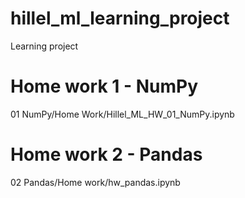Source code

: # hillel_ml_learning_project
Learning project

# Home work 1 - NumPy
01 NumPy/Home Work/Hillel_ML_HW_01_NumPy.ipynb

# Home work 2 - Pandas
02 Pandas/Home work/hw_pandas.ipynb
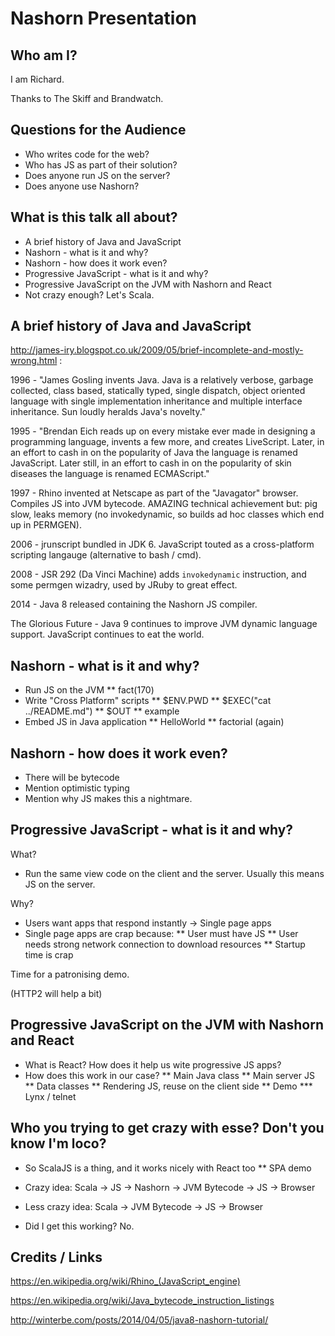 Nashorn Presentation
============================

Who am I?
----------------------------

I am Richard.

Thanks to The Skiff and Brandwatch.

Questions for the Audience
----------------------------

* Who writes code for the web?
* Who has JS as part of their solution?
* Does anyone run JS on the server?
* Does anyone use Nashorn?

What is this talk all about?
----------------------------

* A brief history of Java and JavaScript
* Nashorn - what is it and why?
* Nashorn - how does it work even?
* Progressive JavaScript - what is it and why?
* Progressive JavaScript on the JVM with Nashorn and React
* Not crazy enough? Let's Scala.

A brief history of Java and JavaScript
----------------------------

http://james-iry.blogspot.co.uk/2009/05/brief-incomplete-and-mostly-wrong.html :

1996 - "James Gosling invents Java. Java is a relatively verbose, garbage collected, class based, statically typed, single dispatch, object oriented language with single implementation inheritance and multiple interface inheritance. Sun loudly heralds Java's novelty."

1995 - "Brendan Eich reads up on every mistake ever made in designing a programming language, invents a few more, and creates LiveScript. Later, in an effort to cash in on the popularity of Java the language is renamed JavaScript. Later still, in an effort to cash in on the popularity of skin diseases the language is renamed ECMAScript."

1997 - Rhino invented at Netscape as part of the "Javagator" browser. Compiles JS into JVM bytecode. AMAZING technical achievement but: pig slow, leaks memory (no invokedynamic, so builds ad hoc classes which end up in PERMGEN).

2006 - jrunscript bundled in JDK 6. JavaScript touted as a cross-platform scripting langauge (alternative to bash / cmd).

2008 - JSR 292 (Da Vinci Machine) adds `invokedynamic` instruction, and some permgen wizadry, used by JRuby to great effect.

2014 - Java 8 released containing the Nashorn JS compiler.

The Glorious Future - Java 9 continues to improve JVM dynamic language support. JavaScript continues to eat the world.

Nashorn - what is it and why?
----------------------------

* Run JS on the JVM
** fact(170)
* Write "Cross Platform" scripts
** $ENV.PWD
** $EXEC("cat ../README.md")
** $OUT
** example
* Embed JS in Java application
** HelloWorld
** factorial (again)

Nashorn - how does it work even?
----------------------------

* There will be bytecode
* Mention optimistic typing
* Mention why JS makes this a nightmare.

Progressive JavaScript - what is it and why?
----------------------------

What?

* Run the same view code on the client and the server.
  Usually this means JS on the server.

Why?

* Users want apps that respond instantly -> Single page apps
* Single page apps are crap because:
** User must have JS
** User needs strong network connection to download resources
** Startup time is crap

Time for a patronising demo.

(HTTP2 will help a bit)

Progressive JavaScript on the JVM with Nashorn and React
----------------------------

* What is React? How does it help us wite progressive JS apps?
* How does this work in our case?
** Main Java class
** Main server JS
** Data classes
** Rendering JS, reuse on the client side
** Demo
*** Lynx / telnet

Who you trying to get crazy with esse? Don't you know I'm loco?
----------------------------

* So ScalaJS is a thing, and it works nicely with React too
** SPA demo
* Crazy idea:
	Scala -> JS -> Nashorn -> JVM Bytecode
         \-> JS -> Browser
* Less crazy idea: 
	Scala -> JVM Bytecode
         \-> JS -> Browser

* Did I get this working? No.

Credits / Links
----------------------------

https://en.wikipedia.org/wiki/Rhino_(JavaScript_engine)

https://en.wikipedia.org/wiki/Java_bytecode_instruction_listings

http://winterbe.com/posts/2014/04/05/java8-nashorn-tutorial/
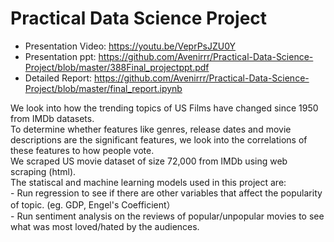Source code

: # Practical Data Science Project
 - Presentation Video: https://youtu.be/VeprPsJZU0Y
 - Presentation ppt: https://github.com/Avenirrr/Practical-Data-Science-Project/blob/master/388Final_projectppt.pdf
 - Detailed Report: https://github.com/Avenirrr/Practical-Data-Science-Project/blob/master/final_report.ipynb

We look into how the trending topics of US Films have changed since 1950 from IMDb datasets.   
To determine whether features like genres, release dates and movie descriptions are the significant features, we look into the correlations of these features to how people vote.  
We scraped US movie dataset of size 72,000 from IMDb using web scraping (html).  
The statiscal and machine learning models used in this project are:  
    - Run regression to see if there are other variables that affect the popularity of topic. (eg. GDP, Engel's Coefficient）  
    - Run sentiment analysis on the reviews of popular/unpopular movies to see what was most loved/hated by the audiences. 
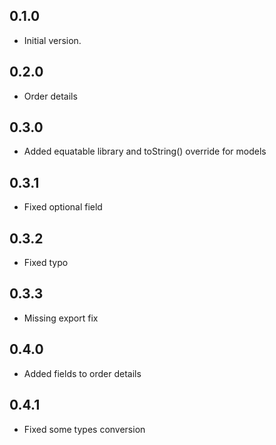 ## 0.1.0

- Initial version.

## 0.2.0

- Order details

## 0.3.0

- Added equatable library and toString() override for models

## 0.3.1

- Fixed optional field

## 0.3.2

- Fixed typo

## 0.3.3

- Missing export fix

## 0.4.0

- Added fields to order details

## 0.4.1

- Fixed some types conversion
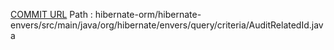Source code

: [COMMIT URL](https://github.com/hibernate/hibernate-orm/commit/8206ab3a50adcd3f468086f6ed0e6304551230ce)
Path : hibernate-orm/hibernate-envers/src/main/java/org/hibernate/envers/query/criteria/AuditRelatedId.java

════════════════════

** What you have to do **
From the line containing "- Order details" through the last line of the entries, both included, print each line exactly and omit any picture.

** Response to this task **
- Order details

## 0.3.0

- Added equatable library and toString() override for models

## 0.3.1

- Fixed optional field

## 0.3.2

- Fixed typo

## 0.3.3

- Missing export fix

## 0.4.0

- Added fields to order details

## 0.4.1

- Fixed some types conversion
Source code

: [COMMIT URL](https://github.com/hibernate/hibernate-orm/commit/8206ab3a50adcd3f468086f6ed0e6304551230ce)
Path : hibernate-orm/hibernate-envers/src/main/java/org/hibernate/envers/query/criteria/AuditRelatedId.java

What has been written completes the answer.